(Dataset entries)

^^^^^^^^

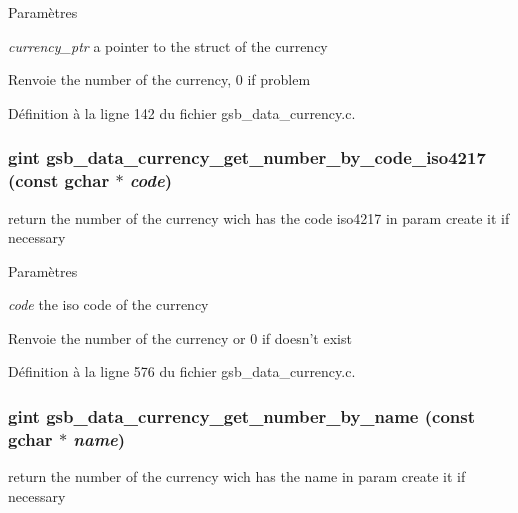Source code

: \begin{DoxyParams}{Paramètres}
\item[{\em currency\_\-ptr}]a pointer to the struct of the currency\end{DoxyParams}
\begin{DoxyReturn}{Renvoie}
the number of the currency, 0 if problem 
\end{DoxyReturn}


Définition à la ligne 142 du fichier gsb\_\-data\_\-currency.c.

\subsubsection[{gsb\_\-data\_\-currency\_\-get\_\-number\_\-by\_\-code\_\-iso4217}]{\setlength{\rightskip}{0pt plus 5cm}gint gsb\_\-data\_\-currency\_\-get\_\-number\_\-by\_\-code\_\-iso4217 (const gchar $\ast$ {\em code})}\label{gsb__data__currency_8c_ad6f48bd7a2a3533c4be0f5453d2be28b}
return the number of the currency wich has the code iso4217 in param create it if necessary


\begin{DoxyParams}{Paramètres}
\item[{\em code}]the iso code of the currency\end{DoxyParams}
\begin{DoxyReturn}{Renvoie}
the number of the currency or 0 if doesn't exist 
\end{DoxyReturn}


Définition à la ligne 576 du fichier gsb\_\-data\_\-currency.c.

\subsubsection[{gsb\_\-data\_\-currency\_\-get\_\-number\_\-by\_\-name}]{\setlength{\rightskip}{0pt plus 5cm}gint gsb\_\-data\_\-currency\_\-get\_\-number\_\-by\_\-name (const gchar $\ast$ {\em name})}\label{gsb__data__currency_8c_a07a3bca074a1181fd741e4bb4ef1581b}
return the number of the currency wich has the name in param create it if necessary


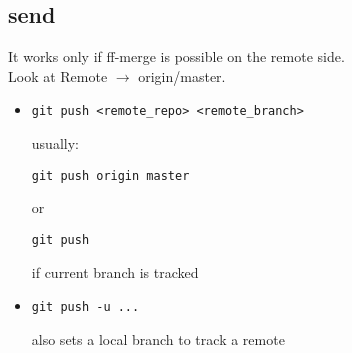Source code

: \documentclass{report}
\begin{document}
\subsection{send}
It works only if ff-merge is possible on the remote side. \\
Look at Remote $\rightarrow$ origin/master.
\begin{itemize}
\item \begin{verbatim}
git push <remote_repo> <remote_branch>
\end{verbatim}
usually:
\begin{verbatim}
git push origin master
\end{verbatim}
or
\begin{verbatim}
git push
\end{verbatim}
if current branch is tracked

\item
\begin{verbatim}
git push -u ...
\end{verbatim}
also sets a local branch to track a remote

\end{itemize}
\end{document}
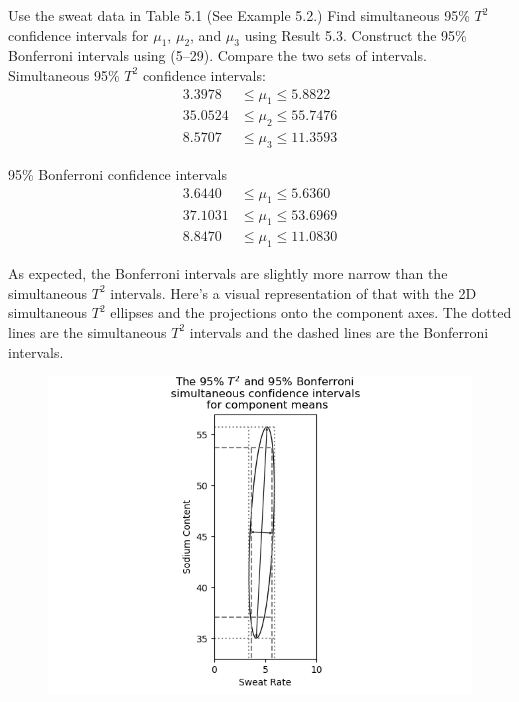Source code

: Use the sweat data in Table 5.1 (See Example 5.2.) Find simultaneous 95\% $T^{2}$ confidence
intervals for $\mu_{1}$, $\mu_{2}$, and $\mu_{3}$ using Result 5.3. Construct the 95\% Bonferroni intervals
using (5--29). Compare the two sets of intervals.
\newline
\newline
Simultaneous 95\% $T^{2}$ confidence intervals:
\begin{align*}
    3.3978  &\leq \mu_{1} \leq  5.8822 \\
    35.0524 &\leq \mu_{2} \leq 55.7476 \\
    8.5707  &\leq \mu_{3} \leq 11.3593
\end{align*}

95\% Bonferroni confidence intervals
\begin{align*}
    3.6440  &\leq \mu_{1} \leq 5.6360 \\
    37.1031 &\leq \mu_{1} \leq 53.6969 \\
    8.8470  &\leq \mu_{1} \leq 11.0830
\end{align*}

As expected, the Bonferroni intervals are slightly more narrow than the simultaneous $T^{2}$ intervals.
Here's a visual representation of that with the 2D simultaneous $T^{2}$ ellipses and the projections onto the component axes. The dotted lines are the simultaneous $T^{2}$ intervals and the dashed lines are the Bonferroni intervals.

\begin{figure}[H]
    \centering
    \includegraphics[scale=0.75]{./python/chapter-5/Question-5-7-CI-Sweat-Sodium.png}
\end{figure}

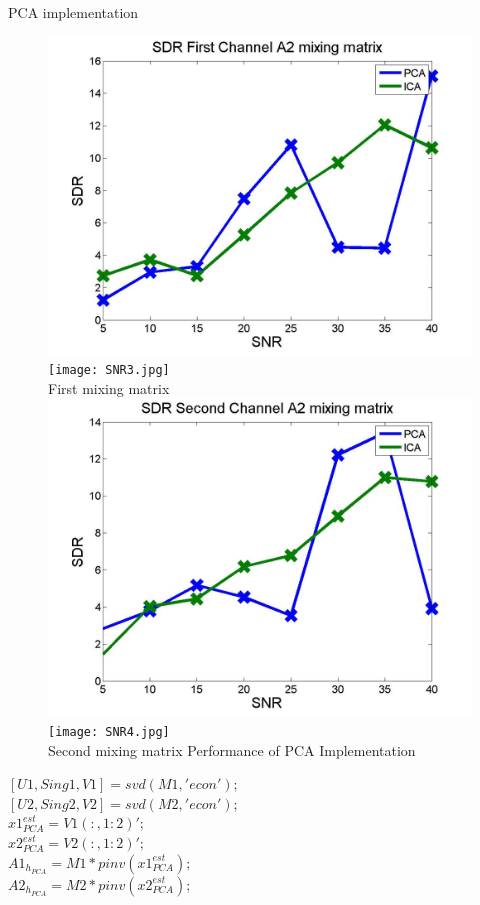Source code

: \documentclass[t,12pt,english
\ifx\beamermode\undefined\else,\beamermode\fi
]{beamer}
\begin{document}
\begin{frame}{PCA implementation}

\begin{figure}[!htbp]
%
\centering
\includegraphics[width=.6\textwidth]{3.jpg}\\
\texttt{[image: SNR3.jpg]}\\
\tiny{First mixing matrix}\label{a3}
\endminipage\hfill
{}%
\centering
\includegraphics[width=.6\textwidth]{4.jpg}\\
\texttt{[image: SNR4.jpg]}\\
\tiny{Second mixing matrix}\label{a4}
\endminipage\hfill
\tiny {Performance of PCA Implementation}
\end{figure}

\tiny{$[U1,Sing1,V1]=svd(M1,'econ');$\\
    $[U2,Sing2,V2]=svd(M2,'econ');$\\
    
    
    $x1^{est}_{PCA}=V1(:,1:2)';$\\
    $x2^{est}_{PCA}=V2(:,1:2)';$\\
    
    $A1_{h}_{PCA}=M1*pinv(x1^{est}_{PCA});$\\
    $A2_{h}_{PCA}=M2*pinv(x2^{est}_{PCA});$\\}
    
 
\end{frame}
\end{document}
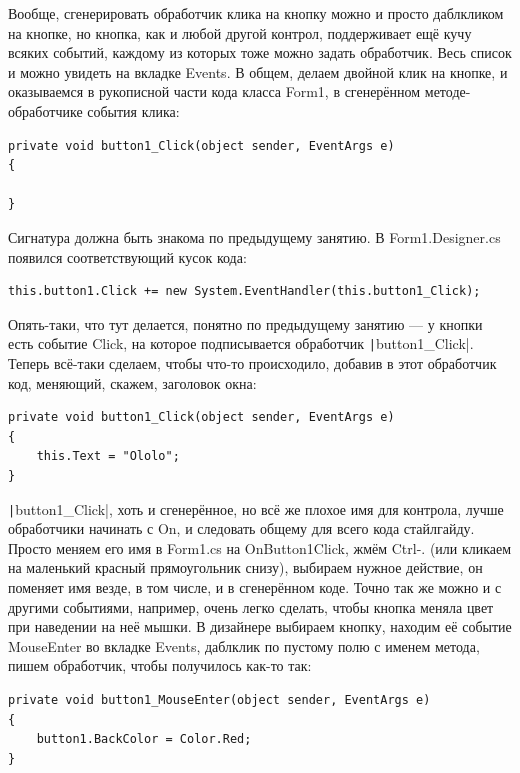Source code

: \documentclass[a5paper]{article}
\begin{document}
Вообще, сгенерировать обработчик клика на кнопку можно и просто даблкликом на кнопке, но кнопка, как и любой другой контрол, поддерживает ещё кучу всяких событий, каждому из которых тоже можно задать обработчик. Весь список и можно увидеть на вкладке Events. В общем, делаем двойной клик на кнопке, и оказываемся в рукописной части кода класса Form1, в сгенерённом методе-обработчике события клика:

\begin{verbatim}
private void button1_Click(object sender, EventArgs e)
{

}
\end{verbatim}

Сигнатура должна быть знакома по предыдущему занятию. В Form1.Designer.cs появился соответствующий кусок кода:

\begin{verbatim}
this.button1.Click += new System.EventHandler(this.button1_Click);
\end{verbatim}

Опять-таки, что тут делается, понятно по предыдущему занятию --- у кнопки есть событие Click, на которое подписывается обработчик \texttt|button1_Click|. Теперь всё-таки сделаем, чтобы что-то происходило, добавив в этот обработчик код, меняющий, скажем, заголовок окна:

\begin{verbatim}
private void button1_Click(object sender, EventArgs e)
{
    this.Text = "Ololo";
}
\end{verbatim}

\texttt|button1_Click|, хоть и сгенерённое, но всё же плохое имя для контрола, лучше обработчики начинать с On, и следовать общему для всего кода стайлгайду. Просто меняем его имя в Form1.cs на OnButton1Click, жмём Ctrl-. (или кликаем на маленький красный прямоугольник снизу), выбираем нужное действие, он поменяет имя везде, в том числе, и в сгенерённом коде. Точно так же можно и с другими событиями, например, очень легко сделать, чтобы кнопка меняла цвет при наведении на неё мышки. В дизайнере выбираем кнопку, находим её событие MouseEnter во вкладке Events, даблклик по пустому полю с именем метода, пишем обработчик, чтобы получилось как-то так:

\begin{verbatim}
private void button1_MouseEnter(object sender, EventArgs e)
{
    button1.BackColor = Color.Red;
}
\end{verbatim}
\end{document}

^^^^^^^^

EXERCISE OBJECTIVE: Your copy should match the data exactly, apart from the images, which are dropped.

OUTPUT OF THE EXERCISE:
Source code

: \begin{DoxyParams}{Paramètres}
\item[{\em currency\_\-ptr}]a pointer to the struct of the currency\end{DoxyParams}
\begin{DoxyReturn}{Renvoie}
the number of the currency, 0 if problem 
\end{DoxyReturn}


Définition à la ligne 142 du fichier gsb\_\-data\_\-currency.c.

\subsubsection[{gsb\_\-data\_\-currency\_\-get\_\-number\_\-by\_\-code\_\-iso4217}]{\setlength{\rightskip}{0pt plus 5cm}gint gsb\_\-data\_\-currency\_\-get\_\-number\_\-by\_\-code\_\-iso4217 (const gchar $\ast$ {\em code})}\label{gsb__data__currency_8c_ad6f48bd7a2a3533c4be0f5453d2be28b}
return the number of the currency wich has the code iso4217 in param create it if necessary


\begin{DoxyParams}{Paramètres}
\item[{\em code}]the iso code of the currency\end{DoxyParams}
\begin{DoxyReturn}{Renvoie}
the number of the currency or 0 if doesn't exist 
\end{DoxyReturn}


Définition à la ligne 576 du fichier gsb\_\-data\_\-currency.c.

\subsubsection[{gsb\_\-data\_\-currency\_\-get\_\-number\_\-by\_\-name}]{\setlength{\rightskip}{0pt plus 5cm}gint gsb\_\-data\_\-currency\_\-get\_\-number\_\-by\_\-name (const gchar $\ast$ {\em name})}\label{gsb__data__currency_8c_a07a3bca074a1181fd741e4bb4ef1581b}
return the number of the currency wich has the name in param create it if necessary


Source code

: \documentclass{report}
\begin{document}
\subsection{send}
It works only if ff-merge is possible on the remote side. \\
Look at Remote $\rightarrow$ origin/master.
\begin{itemize}
\item \begin{verbatim}
git push <remote_repo> <remote_branch>
\end{verbatim}
usually:
\begin{verbatim}
git push origin master
\end{verbatim}
or
\begin{verbatim}
git push
\end{verbatim}
if current branch is tracked

\item
\begin{verbatim}
git push -u ...
\end{verbatim}
also sets a local branch to track a remote

\end{itemize}
\end{document}
Source code

: Use the sweat data in Table 5.1 (See Example 5.2.) Find simultaneous 95\% $T^{2}$ confidence
intervals for $\mu_{1}$, $\mu_{2}$, and $\mu_{3}$ using Result 5.3. Construct the 95\% Bonferroni intervals
using (5--29). Compare the two sets of intervals.
\newline
\newline
Simultaneous 95\% $T^{2}$ confidence intervals:
\begin{align*}
    3.3978  &\leq \mu_{1} \leq  5.8822 \\
    35.0524 &\leq \mu_{2} \leq 55.7476 \\
    8.5707  &\leq \mu_{3} \leq 11.3593
\end{align*}

95\% Bonferroni confidence intervals
\begin{align*}
    3.6440  &\leq \mu_{1} \leq 5.6360 \\
    37.1031 &\leq \mu_{1} \leq 53.6969 \\
    8.8470  &\leq \mu_{1} \leq 11.0830
\end{align*}

As expected, the Bonferroni intervals are slightly more narrow than the simultaneous $T^{2}$ intervals.
Here's a visual representation of that with the 2D simultaneous $T^{2}$ ellipses and the projections onto the component axes. The dotted lines are the simultaneous $T^{2}$ intervals and the dashed lines are the Bonferroni intervals.

\begin{figure}[H]
    \centering
    \includegraphics[scale=0.75]{./python/chapter-5/Question-5-7-CI-Sweat-Sodium.png}
\end{figure}

Source code

: \documentclass[t,12pt,english
\ifx\beamermode\undefined\else,\beamermode\fi
]{beamer}
\begin{document}
\begin{frame}{PCA implementation}

\begin{figure}[!htbp]
%
\centering
\includegraphics[width=.6\textwidth]{3.jpg}\\
\texttt{[image: SNR3.jpg]}\\
\tiny{First mixing matrix}\label{a3}
\endminipage\hfill
{}%
\centering
\includegraphics[width=.6\textwidth]{4.jpg}\\
\texttt{[image: SNR4.jpg]}\\
\tiny{Second mixing matrix}\label{a4}
\endminipage\hfill
\tiny {Performance of PCA Implementation}
\end{figure}

\tiny{$[U1,Sing1,V1]=svd(M1,'econ');$\\
    $[U2,Sing2,V2]=svd(M2,'econ');$\\
    
    
    $x1^{est}_{PCA}=V1(:,1:2)';$\\
    $x2^{est}_{PCA}=V2(:,1:2)';$\\
    
    $A1_{h}_{PCA}=M1*pinv(x1^{est}_{PCA});$\\
    $A2_{h}_{PCA}=M2*pinv(x2^{est}_{PCA});$\\}
    
 
\end{frame}
\end{document}
Source code

: \documentclass[a5paper]{article}
\begin{document}
Вообще, сгенерировать обработчик клика на кнопку можно и просто даблкликом на кнопке, но кнопка, как и любой другой контрол, поддерживает ещё кучу всяких событий, каждому из которых тоже можно задать обработчик. Весь список и можно увидеть на вкладке Events. В общем, делаем двойной клик на кнопке, и оказываемся в рукописной части кода класса Form1, в сгенерённом методе-обработчике события клика:

\begin{verbatim}
private void button1_Click(object sender, EventArgs e)
{

}
\end{verbatim}

Сигнатура должна быть знакома по предыдущему занятию. В Form1.Designer.cs появился соответствующий кусок кода:

\begin{verbatim}
this.button1.Click += new System.EventHandler(this.button1_Click);
\end{verbatim}

Опять-таки, что тут делается, понятно по предыдущему занятию --- у кнопки есть событие Click, на которое подписывается обработчик \texttt|button1_Click|. Теперь всё-таки сделаем, чтобы что-то происходило, добавив в этот обработчик код, меняющий, скажем, заголовок окна:

\begin{verbatim}
private void button1_Click(object sender, EventArgs e)
{
    this.Text = "Ololo";
}
\end{verbatim}

\texttt|button1_Click|, хоть и сгенерённое, но всё же плохое имя для контрола, лучше обработчики начинать с On, и следовать общему для всего кода стайлгайду. Просто меняем его имя в Form1.cs на OnButton1Click, жмём Ctrl-. (или кликаем на маленький красный прямоугольник снизу), выбираем нужное действие, он поменяет имя везде, в том числе, и в сгенерённом коде. Точно так же можно и с другими событиями, например, очень легко сделать, чтобы кнопка меняла цвет при наведении на неё мышки. В дизайнере выбираем кнопку, находим её событие MouseEnter во вкладке Events, даблклик по пустому полю с именем метода, пишем обработчик, чтобы получилось как-то так:

\begin{verbatim}
private void button1_MouseEnter(object sender, EventArgs e)
{
    button1.BackColor = Color.Red;
}
\end{verbatim}
\end{document}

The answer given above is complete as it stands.